- Allard Location of Allard in Edmonton
- Coordinates: 53°24′00″N 113°31′37″W﻿ / ﻿53.400°N 113.527°W
- Country: Canada
- Province: Alberta
- City: Edmonton
- Quadrant: SW
- Ward: Ipiihkoohkanipiaohtsi
- Sector: Southwest
- Area: Heritage Valley

Government
- • Administrative body: Edmonton City Council
- • Councillor: Jon Morgan

Area
- • Total: 1.62 km^{2} (0.63 sq mi)
- Elevation: 697 m (2,287 ft)

Population (2019)
- • Total: 6,847
- • Density: 4,226.5/km^{2} (10,947/sq mi)
- • Change (2016-19): ▲118.5%
- • Dwellings: 2,693

= Allard, Edmonton =

Allard is a neighbourhood in southwest Edmonton, Alberta, Canada that was established in 2007 through the adoption of the Allard Neighbourhood Area Structure Plan (NASP).
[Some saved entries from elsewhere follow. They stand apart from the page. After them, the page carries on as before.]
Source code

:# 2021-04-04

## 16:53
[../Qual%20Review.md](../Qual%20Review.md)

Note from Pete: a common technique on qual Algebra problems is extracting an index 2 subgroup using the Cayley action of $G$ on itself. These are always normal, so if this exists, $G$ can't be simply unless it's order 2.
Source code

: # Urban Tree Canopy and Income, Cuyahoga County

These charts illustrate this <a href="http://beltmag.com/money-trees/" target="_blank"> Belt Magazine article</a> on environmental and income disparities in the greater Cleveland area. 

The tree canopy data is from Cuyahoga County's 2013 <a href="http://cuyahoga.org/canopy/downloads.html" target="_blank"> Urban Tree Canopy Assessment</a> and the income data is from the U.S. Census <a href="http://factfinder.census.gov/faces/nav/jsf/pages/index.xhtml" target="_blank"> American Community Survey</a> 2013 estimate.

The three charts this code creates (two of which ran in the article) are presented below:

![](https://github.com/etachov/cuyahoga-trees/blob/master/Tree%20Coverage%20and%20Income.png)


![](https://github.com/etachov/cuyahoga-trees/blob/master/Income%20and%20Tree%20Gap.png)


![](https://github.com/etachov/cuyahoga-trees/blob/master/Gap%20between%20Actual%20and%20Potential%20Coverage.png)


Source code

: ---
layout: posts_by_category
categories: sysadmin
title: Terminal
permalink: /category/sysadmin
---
It is located within Heritage Valley and was originally considered Neighbourhood 8 within the Heritage Valley Servicing Concept Design Brief (SCDB). This neighbourhood is named after Dr. Charles Allard, an Edmonton-based surgeon, broadcaster, entrepreneur, innovator, industrialist, philanthropist, and visionary.

Allard is bounded on the west by the future extension of James Mowatt Trail SW, north by the future 25 Avenue SW, east by the Blackmud Creek and south by the city limits (41 Avenue SW).

== Demographics ==
In the City of Edmonton's 2019 municipal census, Allard had a population of 6,847 living in 2,693 dwellings, a 118.5% change from its 2016 population of 3,133. With a land area of 0.87 km^{2} (0.34 sq mi), it had a population density of 4,226.5 people/km^{2} in 2019.

== Homeowners Association and Community League ==
The Allard Homeowners Association manages community features and amenities to enhance long-term sustainability and resident enjoyment. All property owners must pay yearly fees to the AHOA.

The Allard Community League was founded in late 2023 and is part of the Edmonton Federation of Community Leagues. The League meets in Dr Lila Fahlman School.

== Public Schools ==
Dr Lila Fahlman K-9 school is the only school in Allard, and is operated by Edmonton Public Schools.

== Surrounding neighbourhoods ==
To the West of Allard is the neighbourhood of Desrochers, to the North East is Cavanagh and to the North is Callaghan. South of Allard is newly annexed lands from the County of Leduc.